■ Work request: Return every line from the records below that has the word "illustreert".

──────── Extracted entries

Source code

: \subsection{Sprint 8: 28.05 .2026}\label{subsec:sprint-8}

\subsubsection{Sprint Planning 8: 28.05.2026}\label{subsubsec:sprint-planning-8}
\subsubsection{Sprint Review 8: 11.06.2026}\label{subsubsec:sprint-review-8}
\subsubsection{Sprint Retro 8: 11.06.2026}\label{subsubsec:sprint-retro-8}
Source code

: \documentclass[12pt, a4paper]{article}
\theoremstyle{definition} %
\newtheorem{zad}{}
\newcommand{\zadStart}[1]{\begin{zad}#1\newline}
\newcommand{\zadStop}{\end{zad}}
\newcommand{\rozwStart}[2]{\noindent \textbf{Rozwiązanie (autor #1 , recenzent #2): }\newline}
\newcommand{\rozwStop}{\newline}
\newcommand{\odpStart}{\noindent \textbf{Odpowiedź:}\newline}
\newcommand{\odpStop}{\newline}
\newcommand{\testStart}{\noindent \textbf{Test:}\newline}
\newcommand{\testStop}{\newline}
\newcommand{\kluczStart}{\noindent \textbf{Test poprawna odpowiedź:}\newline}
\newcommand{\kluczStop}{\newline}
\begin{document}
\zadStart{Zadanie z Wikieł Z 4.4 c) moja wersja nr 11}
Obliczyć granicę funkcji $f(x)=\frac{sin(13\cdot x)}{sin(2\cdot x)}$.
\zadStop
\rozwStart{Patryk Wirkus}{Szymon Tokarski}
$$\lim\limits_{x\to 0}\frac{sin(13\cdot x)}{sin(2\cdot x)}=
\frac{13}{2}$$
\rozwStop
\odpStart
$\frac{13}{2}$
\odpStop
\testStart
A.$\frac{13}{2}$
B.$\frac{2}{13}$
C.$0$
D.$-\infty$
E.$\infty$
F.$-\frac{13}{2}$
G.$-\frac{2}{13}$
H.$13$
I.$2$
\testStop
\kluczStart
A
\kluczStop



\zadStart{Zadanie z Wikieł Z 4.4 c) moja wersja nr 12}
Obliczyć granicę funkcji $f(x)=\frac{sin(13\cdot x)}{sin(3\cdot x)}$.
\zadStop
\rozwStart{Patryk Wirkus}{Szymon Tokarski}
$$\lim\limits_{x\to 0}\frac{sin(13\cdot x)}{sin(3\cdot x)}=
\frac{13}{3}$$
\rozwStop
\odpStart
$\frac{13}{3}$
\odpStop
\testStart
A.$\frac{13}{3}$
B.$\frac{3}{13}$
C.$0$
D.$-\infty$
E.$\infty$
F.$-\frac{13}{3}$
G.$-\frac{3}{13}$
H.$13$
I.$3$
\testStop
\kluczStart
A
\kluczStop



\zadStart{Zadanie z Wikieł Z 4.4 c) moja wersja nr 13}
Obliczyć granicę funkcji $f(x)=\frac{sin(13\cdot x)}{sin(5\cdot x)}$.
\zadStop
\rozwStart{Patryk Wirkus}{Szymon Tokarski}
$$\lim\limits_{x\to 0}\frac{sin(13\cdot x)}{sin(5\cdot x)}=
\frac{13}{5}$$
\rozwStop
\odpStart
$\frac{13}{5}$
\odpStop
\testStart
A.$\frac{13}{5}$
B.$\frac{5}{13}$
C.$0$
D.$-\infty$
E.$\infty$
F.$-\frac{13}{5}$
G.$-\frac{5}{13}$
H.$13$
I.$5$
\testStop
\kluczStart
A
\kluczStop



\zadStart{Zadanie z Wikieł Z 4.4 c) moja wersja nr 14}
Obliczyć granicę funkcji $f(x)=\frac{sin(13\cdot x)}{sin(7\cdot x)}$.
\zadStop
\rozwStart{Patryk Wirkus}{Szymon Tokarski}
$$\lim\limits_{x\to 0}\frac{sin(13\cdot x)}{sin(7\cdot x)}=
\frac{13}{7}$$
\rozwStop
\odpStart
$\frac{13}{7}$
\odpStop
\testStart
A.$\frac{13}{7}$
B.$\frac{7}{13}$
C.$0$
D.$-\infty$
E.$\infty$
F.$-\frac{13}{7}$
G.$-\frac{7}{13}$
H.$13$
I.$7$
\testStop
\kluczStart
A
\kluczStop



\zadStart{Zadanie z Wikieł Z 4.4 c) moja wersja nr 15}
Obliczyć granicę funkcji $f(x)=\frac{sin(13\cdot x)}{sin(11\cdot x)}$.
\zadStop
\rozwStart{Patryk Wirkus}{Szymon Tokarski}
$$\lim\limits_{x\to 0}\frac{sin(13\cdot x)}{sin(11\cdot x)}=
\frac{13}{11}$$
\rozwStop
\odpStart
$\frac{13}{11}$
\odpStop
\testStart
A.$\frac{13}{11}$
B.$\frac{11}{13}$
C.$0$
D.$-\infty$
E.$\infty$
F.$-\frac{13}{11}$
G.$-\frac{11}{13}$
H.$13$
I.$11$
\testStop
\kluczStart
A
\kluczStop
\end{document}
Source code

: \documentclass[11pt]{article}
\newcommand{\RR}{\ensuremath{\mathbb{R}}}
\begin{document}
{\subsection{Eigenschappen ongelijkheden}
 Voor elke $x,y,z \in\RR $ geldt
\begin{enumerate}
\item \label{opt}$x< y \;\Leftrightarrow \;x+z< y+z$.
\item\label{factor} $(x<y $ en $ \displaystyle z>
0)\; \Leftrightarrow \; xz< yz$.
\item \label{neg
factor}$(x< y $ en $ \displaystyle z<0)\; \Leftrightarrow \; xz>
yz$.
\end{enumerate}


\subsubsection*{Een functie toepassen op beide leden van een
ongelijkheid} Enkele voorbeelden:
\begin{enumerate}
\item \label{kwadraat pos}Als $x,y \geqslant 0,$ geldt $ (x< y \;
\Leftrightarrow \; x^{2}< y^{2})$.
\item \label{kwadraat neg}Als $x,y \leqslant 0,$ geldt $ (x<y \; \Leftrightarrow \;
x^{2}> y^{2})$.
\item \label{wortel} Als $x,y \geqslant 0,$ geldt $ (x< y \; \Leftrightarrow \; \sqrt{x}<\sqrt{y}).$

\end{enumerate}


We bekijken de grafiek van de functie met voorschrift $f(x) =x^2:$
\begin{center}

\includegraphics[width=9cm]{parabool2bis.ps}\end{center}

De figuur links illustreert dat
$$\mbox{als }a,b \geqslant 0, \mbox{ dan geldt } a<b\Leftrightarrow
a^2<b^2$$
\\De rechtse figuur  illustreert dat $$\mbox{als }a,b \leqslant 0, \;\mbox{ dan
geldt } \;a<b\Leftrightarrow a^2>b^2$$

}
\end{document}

────────────────

■ Written reply:
De figuur links illustreert dat
\\De rechtse figuur  illustreert dat $$\mbox{als }a,b \leqslant 0, \;\mbox{ dan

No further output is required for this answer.